Prevention is the most important thing in combatting pests in your cabinets and pantry.

Pests in the pantry often mean that there are one or more stored food items that have become infested and, left unattended, the infestation may spread to other stored food items. When it comes to pest problems in the home, the kitchen can be a hot spot as there are three requirements for pests — food, water, and places to hide (shelter).

Common pests in the kitchen and pantry include meal moths, carpet beetles, drugstore beetles and other grain beetles, cockroaches, fruit flies, and drain flies.

One of the first steps is to recognize which foods in the pantry are likely to become infested.

Opened and partially used packages containing nuts, dried fruit, seeds, and grains are some of the most likely to become infested. Some of the earliest signs of infestation are small beetles crawling across the counter or shelf, or a small moth flying around in the kitchen or in a cupboard. As infestations develop, larvae may be seen wandering on countertops or walls.

When this occurs you must find everything that may have been infested and throw it out. This may include all stored food items that are not in cans, jars, and sealable plastic containers, including pet and bird foods.

Many store-bought cardboard and thin plastic containers and packaging are not pest-proof.

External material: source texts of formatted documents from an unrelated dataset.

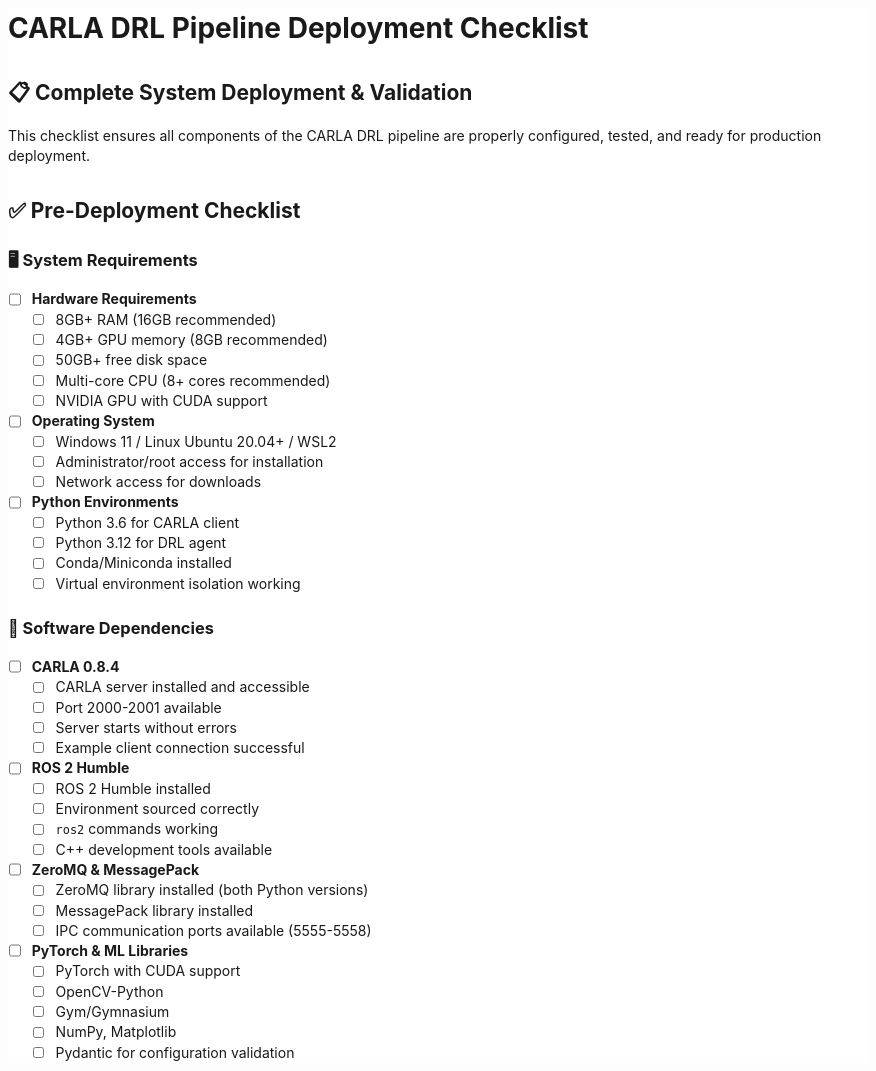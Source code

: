 # CARLA DRL Pipeline Deployment Checklist

## 📋 Complete System Deployment & Validation

This checklist ensures all components of the CARLA DRL pipeline are properly configured, tested, and ready for production deployment.

## ✅ Pre-Deployment Checklist

### 🖥️ System Requirements
- [ ] **Hardware Requirements**
  - [ ] 8GB+ RAM (16GB recommended)
  - [ ] 4GB+ GPU memory (8GB recommended) 
  - [ ] 50GB+ free disk space
  - [ ] Multi-core CPU (8+ cores recommended)
  - [ ] NVIDIA GPU with CUDA support

- [ ] **Operating System**
  - [ ] Windows 11 / Linux Ubuntu 20.04+ / WSL2
  - [ ] Administrator/root access for installation
  - [ ] Network access for downloads

- [ ] **Python Environments**
  - [ ] Python 3.6 for CARLA client
  - [ ] Python 3.12 for DRL agent
  - [ ] Conda/Miniconda installed
  - [ ] Virtual environment isolation working

### 🔧 Software Dependencies

- [ ] **CARLA 0.8.4**
  - [ ] CARLA server installed and accessible
  - [ ] Port 2000-2001 available
  - [ ] Server starts without errors
  - [ ] Example client connection successful

- [ ] **ROS 2 Humble**
  - [ ] ROS 2 Humble installed
  - [ ] Environment sourced correctly
  - [ ] `ros2` commands working
  - [ ] C++ development tools available

- [ ] **ZeroMQ & MessagePack**
  - [ ] ZeroMQ library installed (both Python versions)
  - [ ] MessagePack library installed
  - [ ] IPC communication ports available (5555-5558)

- [ ] **PyTorch & ML Libraries**
  - [ ] PyTorch with CUDA support
  - [ ] OpenCV-Python
  - [ ] Gym/Gymnasium
  - [ ] NumPy, Matplotlib
  - [ ] Pydantic for configuration validation
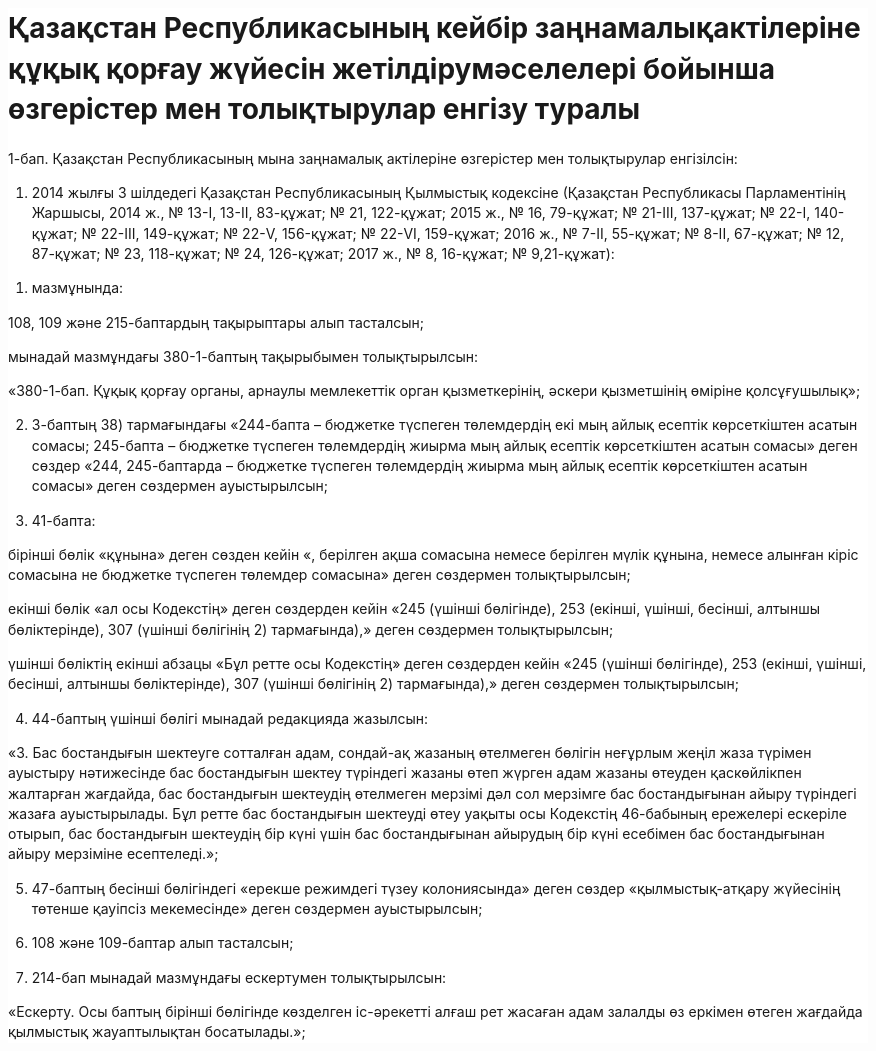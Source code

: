 # Қазақстан Республикасының кейбір заңнамалықактілеріне құқық қорғау жүйесін жетілдірумәселелері бойынша өзгерістер мен толықтырулар енгізу туралы

1-бап. Қазақстан Республикасының мына заңнамалық актілеріне өзгерістер мен толықтырулар енгізілсін:

1. 2014 жылғы 3 шілдедегі Қазақстан Республикасының Қылмыстық кодексіне (Қазақстан Республикасы Парламентінің Жаршысы, 2014 ж., № 13-І, 13-ІІ, 83-құжат; № 21, 122-құжат; 2015 ж., № 16, 79-құжат; № 21-ІІІ, 137-құжат; № 22-І, 140-құжат; № 22-ІІІ, 149-құжат; № 22-V, 156-құжат; № 22-VІ, 159-құжат; 2016 ж., № 7-ІІ, 55-құжат; № 8-ІІ, 67-құжат; № 12, 87-құжат; № 23, 118-құжат; № 24, 126-құжат; 2017 ж., № 8, 16-құжат; № 9,21-құжат):

1) мазмұнында:

108, 109 және 215-баптардың тақырыптары алып тасталсын;

мынадай мазмұндағы 380-1-баптың тақырыбымен толықтырылсын:

«380-1-бап. Құқық қорғау органы, арнаулы мемлекеттік орган қызметкерінің, әскери қызметшінің өміріне қолсұғушылық»;

2) 3-баптың 38) тармағындағы «244-бапта – бюджетке түспеген төлемдердің екі мың айлық есептік көрсеткіштен асатын сомасы; 245-бапта – бюджетке түспеген төлемдердің жиырма мың айлық есептік көрсеткіштен асатын сомасы» деген сөздер «244, 245-баптарда – бюджетке түспеген төлемдердің жиырма мың айлық есептік көрсеткіштен асатын сомасы» деген сөздермен ауыстырылсын;

3) 41-бапта:

бірінші бөлік «құнына» деген сөзден кейін «, берілген ақша сомасына немесе берілген мүлік құнына, немесе алынған кіріс сомасына не бюджетке түспеген төлемдер сомасына» деген сөздермен толықтырылсын;

екінші бөлік «ал осы Кодекстің» деген сөздерден кейін «245 (үшінші бөлігінде), 253 (екінші, үшінші, бесінші, алтыншы бөліктерінде), 307 (үшінші бөлігінің 2) тармағында),» деген сөздермен толықтырылсын;

үшінші бөліктің екінші абзацы «Бұл ретте осы Кодекстің» деген сөздерден кейін «245 (үшінші бөлігінде), 253 (екінші, үшінші, бесінші, алтыншы бөліктерінде), 307 (үшінші бөлігінің 2) тармағында),» деген сөздермен толықтырылсын;

4) 44-баптың үшінші бөлігі мынадай редакцияда жазылсын:

«3. Бас бостандығын шектеуге сотталған адам, сондай-ақ жазаның өтелмеген бөлiгiн неғұрлым жеңiл жаза түрiмен ауыстыру нәтижесінде бас бостандығын шектеу түріндегі жазаны өтеп жүрген адам жазаны өтеуден қаскөйлікпен жалтарған жағдайда, бас бостандығын шектеудiң өтелмеген мерзiмi дәл сол мерзiмге бас бостандығынан айыру түрiндегi жазаға ауыстырылады. Бұл ретте бас бостандығын шектеудi өтеу уақыты осы Кодекстің 46-бабының ережелері ескеріле отырып, бас бостандығын шектеудiң бiр күнi үшiн бас бостандығынан айырудың бiр күнi есебiмен бас бостандығынан айыру мерзiмiне есептеледi.»;

5) 47-баптың бесінші бөлігіндегі «ерекше режимдегі түзеу колониясында» деген сөздер «қылмыстық-атқару жүйесінің төтенше қауіпсіз мекемесінде» деген сөздермен ауыстырылсын;

6) 108 және 109-баптар алып тасталсын;

7) 214-бап мынадай мазмұндағы ескертумен толықтырылсын:

«Ескерту. Осы баптың бірінші бөлігінде көзделген іс-әрекетті алғаш рет жасаған адам залалды өз еркімен өтеген жағдайда қылмыстық жауаптылықтан босатылады.»;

Shelves and counters must be thoroughly cleaned, including cracks and crevices that collect food for these pests. It is better to do a very thorough job one time than to have to repeat a hasty inspection and cleanup. Spills need to be thoroughly cleaned up quickly.

The strategy to keep pests out of your stored food products is exclusion.

By placing individual stored food items into sealable storage containers you can keep them out of these foods, or if they do get in you can keep them from spreading to other foods in the pantry. Glass and plastic containers with tight-fitting lids help to mechanically keep the pests out. Good sanitation and proper storage are the long-term practices to keep pests out of your stored food products.